Consagrava-se o monumento e o defunto aos Manes, as divindades que lhe haviam transportado o espírito para o Além; e, por outro lado, essa consagração salvaguardava, de certo modo, o sepulcro, de actos de vandalismo, que não seriam, por isso, simples crimes perante a lei mas verdadeiros sacrilégios, ofensas às divindades. Identificava-se o defunto, mencionava-se a idade com que falecera, indicava-se de quem partira a iniciativa de mandar lavrar o escrito e terminava-se com o voto de que estivesse bem, esse o significado simbólico da frase “que a terra te seja leve”; aliás, ao lê-la, o próprio transeunte, mesmo sem o querer, acabava por isso desejar a quem ali fora sepultado.
A IDADE, OS NOMES
Estamos cientes de que – até há algum tempo – das pessoas nascidas na segunda metade do século XIX nem sempre se sabia a idade exacta. Por outro lado, nas nossas conversas, ao falarmos de alguém, não é raro dizermos: “Sim, é homem aí de 50, 55 anos, não mais”. Usamos um múltiplo de cinco, como se a vida fosse medida em lustros. Não o era a vida humana, mas dava a impressão de ser a vida das comunidades, porque se fazia o censo de cinco em cinco anos. Não é de admirar, pois, que esse hábito se encontre reflectido na idade mencionada para um defunto, uma idade arredondada.
E 40 acaba por ser quase um número mágico, como que a indicar – nessa altura – uma existência completa, perfeita. Não se falou muito agora em quarentena? Era, dantes, o número de dias (40) necessários para que uma contaminação não existisse. Não achou Ali Babá que era mesmo com 40 ladrões que tinha a quadrilha completa?...
Viveu, pois, Mólon em plenitude!
São estranhos à onomástica habitual dos habitantes de Pax Iulia todos os nomes patentes no epitáfio. Desde logo Afrosa, escrito à latina, corresponde ao nome grego Aphrosia, de que se encontra apenas outro testemunho, em Roma: Claudia Aphrosia foi mulher de Tiberius Claudius Epictetus, responsável pela manutenção dos vidros no palácio imperial do Palatino. Tem de relacionar-se este nome com o masculino Aphros, que identificou, também na Roma antiga, um liberto imperial. E “aphros”, em grego, indica pertença ao escol, à fina-flor da sociedade! Afrosa seria, pois, no entender dos seus senhores, digna de pertencer a essa fina-flor!

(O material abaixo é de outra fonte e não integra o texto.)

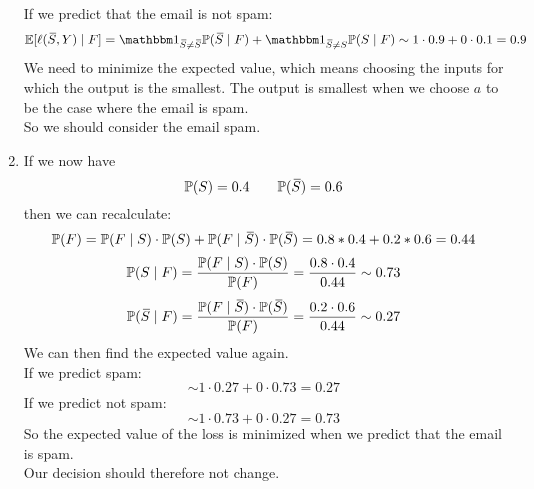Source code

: \documentclass[12pt]{article}
\begin{document}
\begin{enumerate}[label=\letters]
    If we predict that the email is not spam:
    \[ \ebb[\ell(\olsi{S}, Y) \mid F]
    = \indicator_{\olsi{S} \neq \olsi{S}}
    \pbb(\olsi{S} \mid F) +
    \indicator_{\olsi{S} \neq S}
    \pbb(S \mid F) 
    \sim 1 \cdot 0.9 + 0 \cdot 0.1 = 0.9 \]
    We need to minimize the expected value,
    which means
    choosing the inputs for which the output
    is the smallest.
    The output is smallest when we choose
    $a$ to be the case where the email is spam. \\
    So we should consider the email spam.
    \item 
    If we now have
    \[ \mathbb{P}(S) = 0.4 \qquad 
    \mathbb{P}(\,\overline{\!{S}}) = 0.6 \]
    then we can recalculate:
    \[\mathbb{P}(F) = \mathbb{P}(F \mid S) \cdot \mathbb{P}(S)
    +  \mathbb{P}(F \mid \,\overline{\!{S}}) \cdot \mathbb{P}(\,\overline{\!{S}})
    = 0.8 * 0.4 + 0.2 * 0.6 = 0.44 \]
    \[ \mathbb{P}(S \mid F)
    = \dfrac{\mathbb{P}(F \mid S) \cdot \mathbb{P}(S)}{\mathbb{P}(F)}
    = \dfrac{0.8 \cdot 0.4}{0.44}
    \sim 0.73 \]
    \[ \mathbb{P}(\,\overline{\!{S}} \mid F)
    = \dfrac{\mathbb{P}(F \mid \,\overline{\!{S}}) \cdot \mathbb{P}(\,\overline{\!{S}})}
    {\mathbb{P}(F)}
    = \dfrac{0.2 \cdot 0.6}{0.44}
    \sim 0.27 \]
    We can then find the expected value again. \\
    If we predict spam:
    \[ \sim 1 \cdot 0.27 + 0 \cdot 0.73 = 0.27  \]
    If we predict not spam:
    \[ \sim 1 \cdot 0.73 + 0 \cdot 0.27 = 0.73  \]
    So the expected value of the loss is minimized
    when we predict that the email is spam. \\
    Our decision should therefore not change. \\
\end{enumerate}
\end{document}
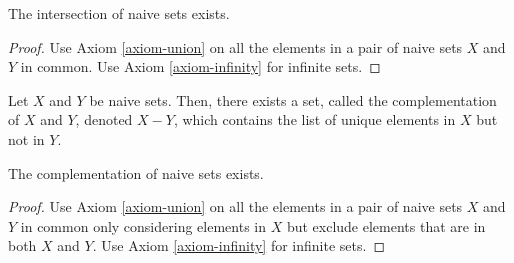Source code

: \begin{lemma}
	\label{lemma-intersection-exists}
	The intersection of naive sets exists.
\end{lemma}

\begin{proof}
	Use Axiom \ref{axiom-union} on all the elements in a pair of naive sets $X$ and $Y$ in common. Use Axiom \ref{axiom-infinity} for infinite sets.
\end{proof}

\begin{definition}
	Let $X$ and $Y$ be naive sets.
	Then, there exists a set, called the complementation of $X$ and $Y$, denoted $X - Y$, which contains the list of unique elements in $X$ but not in $Y$. 
\end{definition}

\begin{lemma}
	\label{lemma-complementation-exists}
	The complementation of naive sets exists.
\end{lemma}

\begin{proof}
	Use Axiom \ref{axiom-union} on all the elements in a pair of naive sets $X$ and $Y$ in common only considering elements in $X$ but exclude elements that are in both $X$ and $Y$. Use Axiom \ref{axiom-infinity} for infinite sets.
\end{proof}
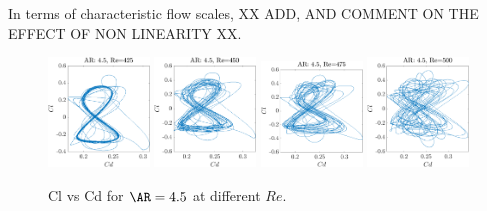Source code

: In terms of characteristic flow scales, XX ADD, AND COMMENT ON THE EFFECT OF NON LINEARITY XX.
\begin{figure}
  \centering
  \includegraphics[width=0.24\textwidth]{./fig/nnl/ClCdAR4.5RE425.png}
  \includegraphics[width=0.24\textwidth]{./fig/nnl/ClCdAR4.5RE450.png}
  \includegraphics[width=0.24\textwidth]{./fig/nnl/ClCdAR4.5RE475.png}
  \includegraphics[width=0.24\textwidth]{./fig/nnl/ClCdAR4.5RE500.png}
  \caption{Cl vs Cd for $\AR=4.5$ at different $Re$.}
  \label{fig:ClCd}
\end{figure}

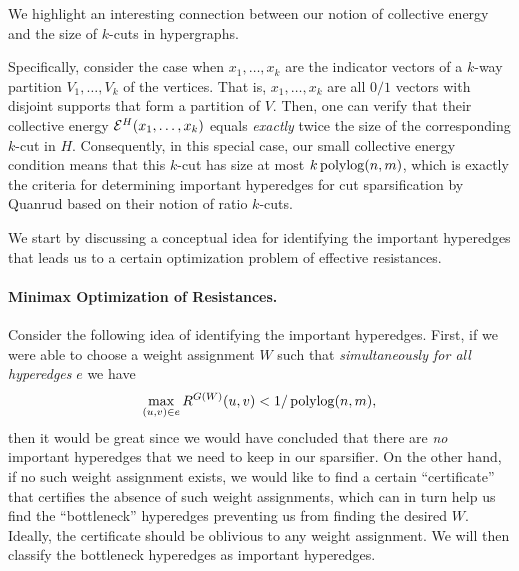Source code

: \documentclass{article}
\begin{document}
\begin{remark}
    \label{rmk:kcut}
    We highlight an interesting connection between our notion
    of collective energy and the size of $k$-cuts in hypergraphs.
    
    Specifically, consider the case when
    $x_1,\ldots,x_k$ are the indicator vectors of
    a $k$-way partition $V_1,\ldots,V_k$ of the vertices.
    That is, $x_1,\ldots,x_k$ are all $0/1$ vectors with disjoint supports
    that form a partition of $V$.
    Then, one can verify that
    their collective energy
    $\mathcal{E}^H(x_1,\ldots,x_k)$ equals \textit{exactly}
    twice the size of the corresponding $k$-cut in $H$.
    Consequently, in this special case,
    our small collective energy condition means that 
    this $k$-cut has size at most $k\operatorname{polylog}(n,m)$,
    which is exactly the criteria for determining important
    hyperedges for cut sparsification
    by Quanrud \cite{Qua23} based on their notion of ratio $k$-cuts.
    
\end{remark}



We start by discussing a conceptual idea for identifying the important hyperedges
that leads us to a certain optimization problem of effective resistances.

\paragraph{Minimax Optimization of Resistances.}

Consider the following idea of identifying the important hyperedges.
First, if we were able to choose a weight assignment $W$ such that
\textit{simultaneously for all hyperedges} $e$
we have
\begin{align*}
    \max_{(u,v)\in e} R^{G(W)}(u,v) < 1 / \operatorname{polylog}(n,m),
\end{align*}
then it would be great since we would have concluded that there are \textit{no} important
hyperedges that we need to keep in our sparsifier.
On the other hand, if no such weight assignment exists, we would like to find a certain
``certificate'' that certifies the absence of such weight assignments, which can in turn help us find
the ``bottleneck'' hyperedges preventing us from finding the desired $W$.
Ideally, the certificate should be oblivious to any weight assignment.
We will then classify the bottleneck hyperedges as important hyperedges.
\end{document}
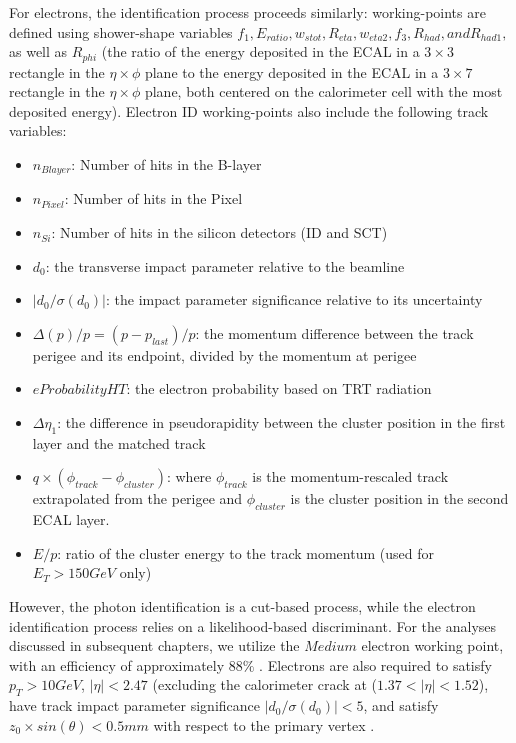 For electrons, the identification process proceeds similarly: working-points are defined using shower-shape variables $f_{1}, E_{ratio}, w_{s tot}, R_{eta}, w_{eta2}, f_{3}, R_{had}, and R_{had1},$ as well as $R_{phi}$ (the ratio of the energy deposited in the ECAL in a $3 \times 3$ rectangle in the $\eta \times \phi$ plane to the energy deposited in the ECAL in a $3 \times 7$ rectangle in the $\eta \times \phi$ plane, both centered on the calorimeter cell with the most deposited energy). Electron ID working-points also include the following track variables:
\begin{itemize}
\item $n_{Blayer}$: Number of hits in the B-layer
\item $n_{Pixel}$: Number of hits in the Pixel
\item $n_{Si}$: Number of hits in the silicon detectors (ID and SCT)
\item $d_{0}$: the transverse impact parameter relative to the beamline
\item $|d_{0} / \sigma(d_{0})|$: the impact parameter significance relative to its uncertainty
\item $\Delta(p)/p = (p-p_{last})/p$: the momentum difference between the track perigee and its endpoint, divided by the momentum at perigee
\item $eProbabilityHT$: the electron probability based on TRT radiation
\item $\Delta \eta_{1}$: the difference in pseudorapidity between the cluster position in the first layer and the matched track
\item $q \times (\phi_{track}-\phi_{cluster})$: where $\phi_{track}$ is the momentum-rescaled track extrapolated from the perigee and $\phi_{cluster}$ is the cluster position in the second ECAL layer.
\item $E/p$: ratio of the cluster energy to the track momentum (used for $E_{T} > 150 GeV$ only) 
\end{itemize}

However, the photon identification is a cut-based process, while the electron identification process relies on a likelihood-based discriminant. For the analyses discussed in subsequent chapters, we utilize the $Medium$ electron working point, with an efficiency of approximately 88$\%$ \cite{elID-CERN-EP-2018-273}. Electrons are also required to satisfy $p_{T} > 10 GeV$, $|\eta| < 2.47$ (excluding the calorimeter crack at ($1.37<|\eta|<1.52$), have track impact parameter significance $|d_{0} / \sigma(d_{0})| < 5$, and satisfy $z_{0} \times sin(\theta) < 0.5 mm$ with respect to the primary vertex \cite{ATL-COM-PHYS-2020-378}.

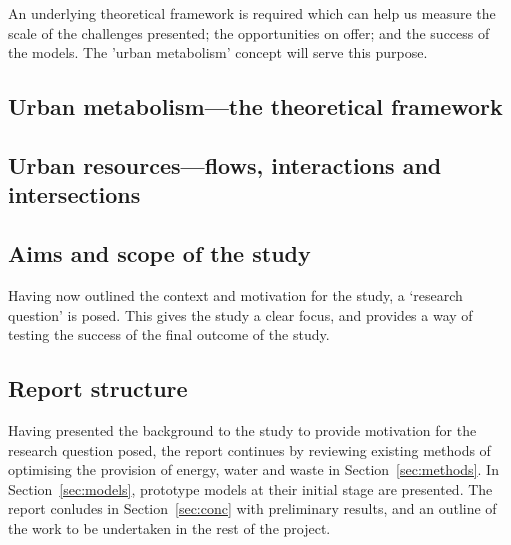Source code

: An underlying theoretical framework is required which can help us measure the scale of the challenges presented; the opportunities on offer; and the success of the models. The 'urban metabolism' concept will serve this purpose.

\subsection{Urban metabolism---the theoretical framework}

\subsection{Urban resources---flows, interactions and intersections}

\subsection{Aims and scope of the study}
Having now outlined the context and motivation for the study, a `research question' is posed. This gives the study a clear focus, and provides a way of testing the success of the final outcome of the study.


\subsection{Report structure}
Having presented the background to the study to provide motivation for the research question posed, the report continues by reviewing existing methods of optimising the provision of energy, water and waste in Section~\ref{sec:methods}. In Section~\ref{sec:models}, prototype models at their initial stage are presented. The report conludes in Section~\ref{sec:conc} with preliminary results, and an outline of the work to be undertaken in the rest of the project.
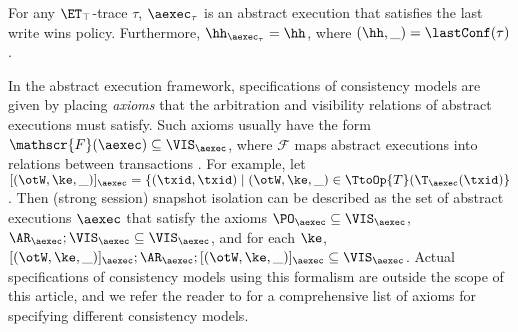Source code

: \begin{proposition}
\label{prop:kvtrace2aexec}
For any $\ET_{\top}$-trace $\tau$, $\aexec_{\tau}$ is an abstract execution that 
satisfies the last write wins policy. Furthermore, $\hh_{\aexec_{\tau}} = \hh$, where 
$(\hh, \_) = \lastConf(\tau)$.
\end{proposition}

In the abstract execution framework, specifications of consistency models are given by placing \emph{axioms} that the 
arbitration and visibility relations of abstract executions must satisfy. Such axioms usually 
have the form $\mathscr{F}(\aexec) \subseteq \VIS_{\aexec}$, 
where $\mathscr{F}$ maps abstract executions into relations between transactions \cite{laws}. 
For example, let $[(\otW, \ke, \_)]_{\aexec} = \{(\txid, \txid) \mid (\otW, \ke, \_) \in \TtoOp{T}(\T_{\aexec}(\txid) \}$. 
Then (strong session) snapshot isolation can be described as the set of abstract executions $\aexec$ that 
satisfy the axioms $\PO_{\aexec} \subseteq \VIS_{\aexec}$, $\AR_{\aexec} ; \VIS_{\aexec} \subseteq \VIS_{\aexec}$, 
and for each $\ke$, $[(\otW, \ke, \_)]_{\aexec} ; \AR_{\aexec} ; [(\otW, \ke, \_)]_{\aexec} \subseteq \VIS_{\aexec}$. 
Actual specifications of consistency models using this formalism are outside the scope of this article, and we 
refer the reader to \cite{laws} for a comprehensive list of axioms for specifying different consistency models.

Nada se diz da relação de eventual parentesco entre o defunto e Afrosa. Terão sido, mui provavelmente, marido e mulher, não o referindo por serem libertos e o casamento entre libertos não ter validade legal; por isso, houve omissão.
Acontece, porém, que – e lá estamos nós a relacionar com a que atrás se dizia das influências – há notícia (e é o próprio Cícero quem no-lo diz) de que um dos seus mestres fora o professor (rector) Apollonius Molon que se estabelecera na ilha de Rodes! Que poderá então ter acontecido? A fama desse rector chegou a Pax Iulia, a uma das suas cultas famílias, que o resolveu dar a um dos seus libertos. Por outro lado, a eventual distinção de Afrosa era bem merecedora do nome tão requintado que se decidiram a dar-lhe!